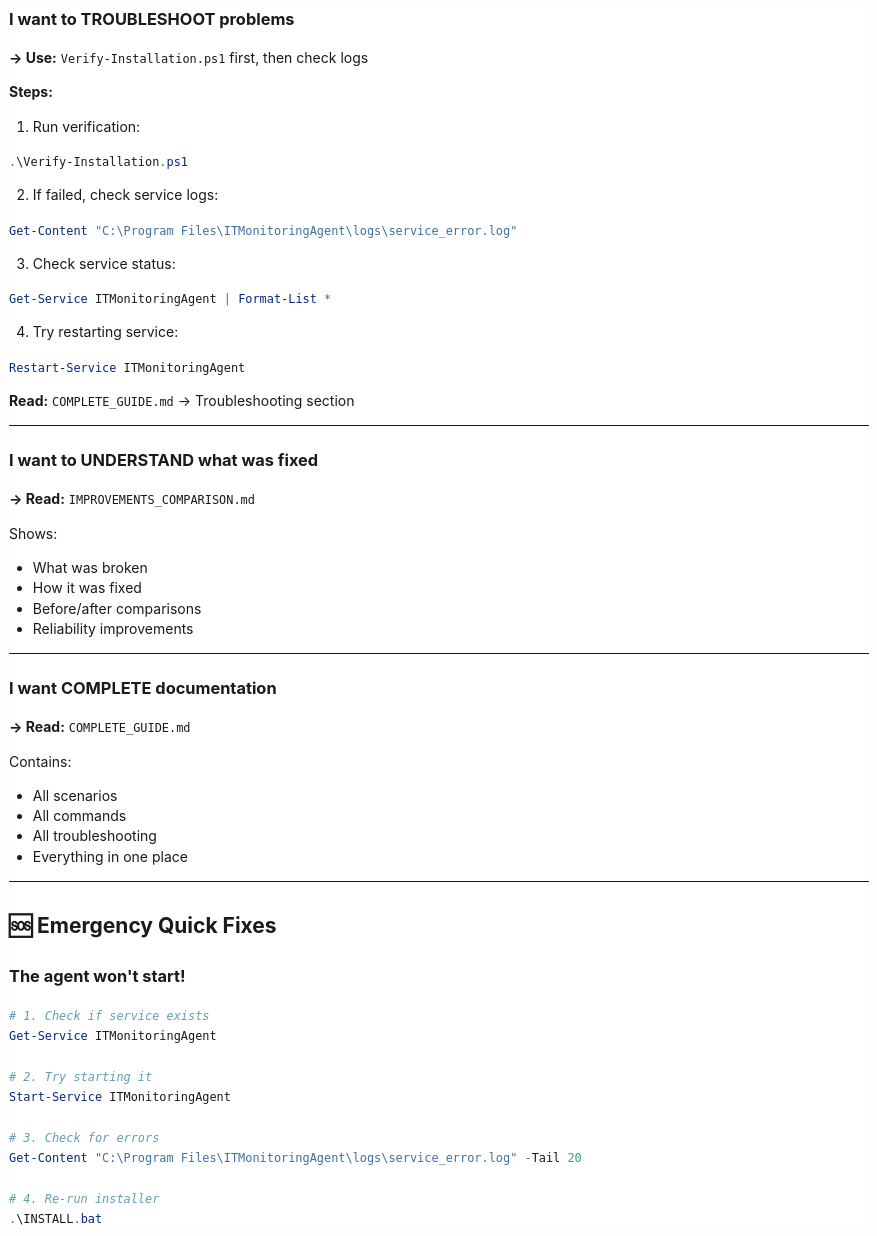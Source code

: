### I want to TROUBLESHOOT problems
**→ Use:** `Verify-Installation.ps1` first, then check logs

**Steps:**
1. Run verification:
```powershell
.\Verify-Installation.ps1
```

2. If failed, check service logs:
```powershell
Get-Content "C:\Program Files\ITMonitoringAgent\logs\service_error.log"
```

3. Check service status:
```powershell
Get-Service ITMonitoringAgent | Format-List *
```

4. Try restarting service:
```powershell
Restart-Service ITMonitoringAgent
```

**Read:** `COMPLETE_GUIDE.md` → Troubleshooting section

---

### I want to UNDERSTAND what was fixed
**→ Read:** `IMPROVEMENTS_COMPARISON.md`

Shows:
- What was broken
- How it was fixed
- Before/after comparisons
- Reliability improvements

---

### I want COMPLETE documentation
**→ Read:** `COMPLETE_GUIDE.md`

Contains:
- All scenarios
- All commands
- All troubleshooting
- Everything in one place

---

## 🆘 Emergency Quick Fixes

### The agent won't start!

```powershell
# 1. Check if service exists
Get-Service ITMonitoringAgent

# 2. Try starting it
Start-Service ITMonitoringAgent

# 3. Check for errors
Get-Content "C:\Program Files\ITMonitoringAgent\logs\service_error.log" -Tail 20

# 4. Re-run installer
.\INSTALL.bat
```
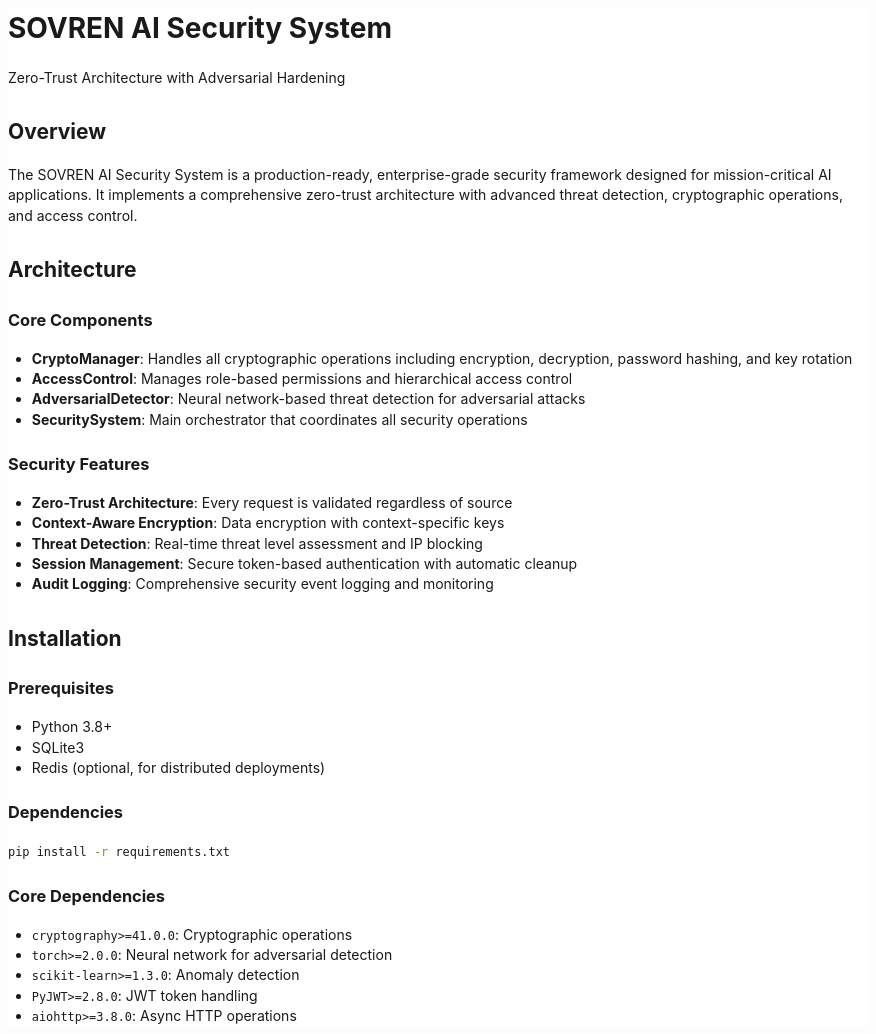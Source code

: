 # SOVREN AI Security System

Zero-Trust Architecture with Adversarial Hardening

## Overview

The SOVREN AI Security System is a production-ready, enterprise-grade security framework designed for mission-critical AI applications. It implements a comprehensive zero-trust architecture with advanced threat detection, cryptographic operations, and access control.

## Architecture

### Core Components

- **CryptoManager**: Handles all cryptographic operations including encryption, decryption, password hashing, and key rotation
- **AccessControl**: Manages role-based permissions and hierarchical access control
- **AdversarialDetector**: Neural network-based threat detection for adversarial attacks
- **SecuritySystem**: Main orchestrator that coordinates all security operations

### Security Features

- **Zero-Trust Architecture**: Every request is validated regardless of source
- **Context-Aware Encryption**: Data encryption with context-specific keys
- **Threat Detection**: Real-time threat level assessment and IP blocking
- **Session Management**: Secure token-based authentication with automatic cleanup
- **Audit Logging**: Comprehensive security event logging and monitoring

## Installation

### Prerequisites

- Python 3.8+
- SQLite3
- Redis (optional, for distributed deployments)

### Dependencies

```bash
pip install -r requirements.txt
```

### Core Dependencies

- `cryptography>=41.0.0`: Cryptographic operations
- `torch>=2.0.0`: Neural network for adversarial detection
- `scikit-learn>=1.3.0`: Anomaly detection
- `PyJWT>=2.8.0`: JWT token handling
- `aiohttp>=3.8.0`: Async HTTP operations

• • • •

**What needs to be done:** All entries above should be returned exactly, apart from their pictures.

**Completed exercise:**
Source code

:### I want to TROUBLESHOOT problems
**→ Use:** `Verify-Installation.ps1` first, then check logs

**Steps:**
1. Run verification:
```powershell
.\Verify-Installation.ps1
```

2. If failed, check service logs:
```powershell
Get-Content "C:\Program Files\ITMonitoringAgent\logs\service_error.log"
```

3. Check service status:
```powershell
Get-Service ITMonitoringAgent | Format-List *
```

4. Try restarting service:
```powershell
Restart-Service ITMonitoringAgent
```

**Read:** `COMPLETE_GUIDE.md` → Troubleshooting section

---

### I want to UNDERSTAND what was fixed
**→ Read:** `IMPROVEMENTS_COMPARISON.md`

Shows:
- What was broken
- How it was fixed
- Before/after comparisons
- Reliability improvements

---

### I want COMPLETE documentation
**→ Read:** `COMPLETE_GUIDE.md`

Contains:
- All scenarios
- All commands
- All troubleshooting
- Everything in one place

---

## 🆘 Emergency Quick Fixes

### The agent won't start!

```powershell
# 1. Check if service exists
Get-Service ITMonitoringAgent

# 2. Try starting it
Start-Service ITMonitoringAgent

# 3. Check for errors
Get-Content "C:\Program Files\ITMonitoringAgent\logs\service_error.log" -Tail 20

# 4. Re-run installer
.\INSTALL.bat
```
Source code

: # SOVREN AI Security System

Zero-Trust Architecture with Adversarial Hardening

## Overview

The SOVREN AI Security System is a production-ready, enterprise-grade security framework designed for mission-critical AI applications. It implements a comprehensive zero-trust architecture with advanced threat detection, cryptographic operations, and access control.

## Architecture

### Core Components

- **CryptoManager**: Handles all cryptographic operations including encryption, decryption, password hashing, and key rotation
- **AccessControl**: Manages role-based permissions and hierarchical access control
- **AdversarialDetector**: Neural network-based threat detection for adversarial attacks
- **SecuritySystem**: Main orchestrator that coordinates all security operations

### Security Features

- **Zero-Trust Architecture**: Every request is validated regardless of source
- **Context-Aware Encryption**: Data encryption with context-specific keys
- **Threat Detection**: Real-time threat level assessment and IP blocking
- **Session Management**: Secure token-based authentication with automatic cleanup
- **Audit Logging**: Comprehensive security event logging and monitoring

## Installation

### Prerequisites

- Python 3.8+
- SQLite3
- Redis (optional, for distributed deployments)

### Dependencies

```bash
pip install -r requirements.txt
```

### Core Dependencies

- `cryptography>=41.0.0`: Cryptographic operations
- `torch>=2.0.0`: Neural network for adversarial detection
- `scikit-learn>=1.3.0`: Anomaly detection
- `PyJWT>=2.8.0`: JWT token handling
- `aiohttp>=3.8.0`: Async HTTP operations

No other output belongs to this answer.